Infaticabile militante della memoria, infatti, Lokman Slim aveva fatto della lotta alla cultura dell’amnesia, dell’impunità, e della violenza sistemica del Libano post-1975 un impegno politico totale. Lo aveva fatto innanzitutto da genealogista, da chi con perizia, fatica e dedizione aveva assemblato e archiviato pezzetto per pezzetto i desaparecidos e delle fosse comuni della guerra civile, delle innumerevoli autobombe, dei tentativi di assassinio falliti e di quelli riusciti, delle torture e degli abusi consumati nelle prigioni della regione, per strapparle all’oblio e reinserirle nel loro contesto contro «il dispiegamento metastorico dei significati ideali e delle indefinite teleologie» con cui, troppo spesso, la storia del Libano è stata scritta. Lo aveva fatto da liberale eclettico e radicale quale era, il cui incessante lavoro critico sul passato era profondamente radicato nel presente, nella ferma convinzione che nessuna pace e nessuno stato di diritto potesse mai essere conquistato senza un genuino processo di riconciliazione. Ed è sempre da questa sua postura, prima ancora che da quella di sciita laico, che prendono le mosse le critiche ferme e le tante iniziative per creare un’alternativa civica e secolare dentro la comunità che Slim aveva ingaggiato negli anni contro Hezbollah, le quali, con molta probabilità, ne hanno anche firmato la condanna a morte.

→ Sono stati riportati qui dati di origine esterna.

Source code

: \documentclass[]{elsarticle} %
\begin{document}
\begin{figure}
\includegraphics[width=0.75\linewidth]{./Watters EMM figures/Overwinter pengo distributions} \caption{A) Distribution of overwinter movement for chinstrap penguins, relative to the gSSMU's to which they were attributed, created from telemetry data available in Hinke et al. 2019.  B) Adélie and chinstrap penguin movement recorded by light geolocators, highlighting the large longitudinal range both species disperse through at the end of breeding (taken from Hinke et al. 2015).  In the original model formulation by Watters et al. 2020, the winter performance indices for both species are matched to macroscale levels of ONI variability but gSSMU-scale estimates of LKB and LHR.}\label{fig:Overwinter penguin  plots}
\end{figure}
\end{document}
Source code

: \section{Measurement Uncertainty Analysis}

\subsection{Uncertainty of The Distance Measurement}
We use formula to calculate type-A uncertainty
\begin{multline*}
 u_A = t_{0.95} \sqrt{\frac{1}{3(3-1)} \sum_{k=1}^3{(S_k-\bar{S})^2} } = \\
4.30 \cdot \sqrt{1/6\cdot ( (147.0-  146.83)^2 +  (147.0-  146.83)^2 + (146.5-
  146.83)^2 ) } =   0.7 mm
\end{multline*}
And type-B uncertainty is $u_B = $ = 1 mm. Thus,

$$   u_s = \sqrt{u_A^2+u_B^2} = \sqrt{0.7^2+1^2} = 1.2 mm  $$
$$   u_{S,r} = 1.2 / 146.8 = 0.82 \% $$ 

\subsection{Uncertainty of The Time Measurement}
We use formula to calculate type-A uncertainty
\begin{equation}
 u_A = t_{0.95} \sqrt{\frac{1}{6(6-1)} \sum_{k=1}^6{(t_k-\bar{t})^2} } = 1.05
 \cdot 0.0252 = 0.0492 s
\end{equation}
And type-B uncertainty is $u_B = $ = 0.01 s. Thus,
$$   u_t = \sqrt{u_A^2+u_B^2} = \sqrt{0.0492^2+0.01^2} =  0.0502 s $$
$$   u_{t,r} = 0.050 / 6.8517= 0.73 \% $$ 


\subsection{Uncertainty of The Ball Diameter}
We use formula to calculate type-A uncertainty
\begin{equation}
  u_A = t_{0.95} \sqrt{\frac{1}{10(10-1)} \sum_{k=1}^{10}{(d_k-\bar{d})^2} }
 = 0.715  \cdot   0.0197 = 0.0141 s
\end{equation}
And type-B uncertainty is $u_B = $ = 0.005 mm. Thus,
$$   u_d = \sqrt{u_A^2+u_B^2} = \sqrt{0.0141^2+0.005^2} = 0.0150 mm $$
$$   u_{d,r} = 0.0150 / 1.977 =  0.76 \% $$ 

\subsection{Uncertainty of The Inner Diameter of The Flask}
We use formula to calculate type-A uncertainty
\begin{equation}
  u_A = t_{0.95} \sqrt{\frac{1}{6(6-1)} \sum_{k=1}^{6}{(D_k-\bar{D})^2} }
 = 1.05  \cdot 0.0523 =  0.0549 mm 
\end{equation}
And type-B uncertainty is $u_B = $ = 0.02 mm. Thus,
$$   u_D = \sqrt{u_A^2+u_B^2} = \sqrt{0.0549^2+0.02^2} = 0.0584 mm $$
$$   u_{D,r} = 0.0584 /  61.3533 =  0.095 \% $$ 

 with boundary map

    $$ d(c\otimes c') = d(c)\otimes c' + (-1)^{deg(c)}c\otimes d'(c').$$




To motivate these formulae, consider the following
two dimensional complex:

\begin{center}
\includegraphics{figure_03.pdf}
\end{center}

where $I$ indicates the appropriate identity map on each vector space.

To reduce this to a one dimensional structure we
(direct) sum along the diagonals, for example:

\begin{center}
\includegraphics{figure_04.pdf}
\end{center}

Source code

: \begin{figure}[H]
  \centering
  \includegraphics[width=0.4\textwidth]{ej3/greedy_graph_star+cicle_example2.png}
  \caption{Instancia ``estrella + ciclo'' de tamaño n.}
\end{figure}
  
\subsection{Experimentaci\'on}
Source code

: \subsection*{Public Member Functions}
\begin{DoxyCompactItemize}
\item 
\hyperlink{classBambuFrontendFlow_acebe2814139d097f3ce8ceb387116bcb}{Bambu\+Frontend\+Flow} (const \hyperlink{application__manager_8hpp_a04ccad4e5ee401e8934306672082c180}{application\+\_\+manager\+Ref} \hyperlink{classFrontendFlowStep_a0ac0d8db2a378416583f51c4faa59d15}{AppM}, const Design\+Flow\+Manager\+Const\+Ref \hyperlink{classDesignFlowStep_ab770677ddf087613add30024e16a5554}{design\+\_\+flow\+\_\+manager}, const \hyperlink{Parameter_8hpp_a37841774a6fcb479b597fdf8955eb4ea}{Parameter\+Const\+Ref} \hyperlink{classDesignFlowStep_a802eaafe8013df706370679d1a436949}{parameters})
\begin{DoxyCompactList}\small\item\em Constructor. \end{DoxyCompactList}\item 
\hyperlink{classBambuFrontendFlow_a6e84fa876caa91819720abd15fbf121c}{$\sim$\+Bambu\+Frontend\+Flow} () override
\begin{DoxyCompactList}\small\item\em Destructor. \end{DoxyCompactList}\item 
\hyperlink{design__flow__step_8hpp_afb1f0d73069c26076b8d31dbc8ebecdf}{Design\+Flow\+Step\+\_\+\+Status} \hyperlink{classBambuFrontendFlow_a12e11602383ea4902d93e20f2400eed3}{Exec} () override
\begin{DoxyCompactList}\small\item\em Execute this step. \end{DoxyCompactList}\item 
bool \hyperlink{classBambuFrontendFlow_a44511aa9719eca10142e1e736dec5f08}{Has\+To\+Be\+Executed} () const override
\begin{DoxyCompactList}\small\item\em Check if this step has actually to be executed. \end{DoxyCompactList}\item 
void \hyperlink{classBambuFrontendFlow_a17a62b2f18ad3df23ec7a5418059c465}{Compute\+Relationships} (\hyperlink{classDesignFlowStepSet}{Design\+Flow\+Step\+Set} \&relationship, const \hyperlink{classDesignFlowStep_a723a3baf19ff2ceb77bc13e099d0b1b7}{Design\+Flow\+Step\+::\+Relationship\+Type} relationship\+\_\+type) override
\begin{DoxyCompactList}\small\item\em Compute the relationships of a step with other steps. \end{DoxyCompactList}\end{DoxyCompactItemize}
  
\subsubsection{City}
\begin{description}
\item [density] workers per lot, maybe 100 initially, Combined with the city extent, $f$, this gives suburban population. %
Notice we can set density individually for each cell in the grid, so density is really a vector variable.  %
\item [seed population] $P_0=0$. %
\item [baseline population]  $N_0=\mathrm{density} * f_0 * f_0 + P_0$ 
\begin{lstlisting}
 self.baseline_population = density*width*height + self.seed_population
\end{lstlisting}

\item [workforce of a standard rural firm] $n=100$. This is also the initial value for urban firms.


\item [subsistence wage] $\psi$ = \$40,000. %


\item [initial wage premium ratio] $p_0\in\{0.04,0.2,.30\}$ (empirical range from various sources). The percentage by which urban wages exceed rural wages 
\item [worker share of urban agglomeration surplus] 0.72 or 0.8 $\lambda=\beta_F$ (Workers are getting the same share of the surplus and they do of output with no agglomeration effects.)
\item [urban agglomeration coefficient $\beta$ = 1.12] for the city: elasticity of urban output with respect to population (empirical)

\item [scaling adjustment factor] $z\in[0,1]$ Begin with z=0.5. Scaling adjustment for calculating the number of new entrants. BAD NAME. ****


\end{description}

Chi, nel profluvio di analisi, commenti e messaggi di cordoglio dal 4 febbraio si sono susseguiti, ha ridotto l’identità di Slim a quella di mero “sciita anti-Hezbollah” in funzione della collocazione geopolitica del suo probabile carnefice, nei suoi confronti ha commesso tre torti. Il primo, di non aver reso giustizia all’ampiezza straordinaria della sua personalità e del suo attivismo politico e culturale. Il secondo, di averne fatto post mortem ciò che più strenuamente aveva combattuto in vita. Il terzo di aver perso un’occasione per ingaggiare una discussione critica sulla cappa repressiva che dopo la Rivolta del 17 Ottobre 2019, e ancor più dopo l’esplosione del porto il 4 agosto 2020, si è alzata pericolosamente sul paese e sulle dimensioni della crisi di legittimità che pian piano molti osservatori hanno segnalato farsi stradatra le fila del partito di Dio.
Affinché ciò non accada mai più, Lokman Slim lascia una grande comunità di attivisti determinati a continuarne il lavoro e a far sì che il silenzio e l’impunità non smettano mai di essere resistite. A noi studiosi lascia il tesoro dell’UMAMe la sfida, che in questo articolo abbiamo cercato in piccolo di cogliere, di non farne un mausoleo.
1Con “Accordi di Taif” si indica convenzionalmente il Documento di Riconciliazione Nazionale firmato il 23 Ottobre 1989 nell’omonima città saudita dai superstiti dell’ultimo parlamento libanese eletto, in cui vennero fissati i termini e le condizioni per la fine delle ostilità.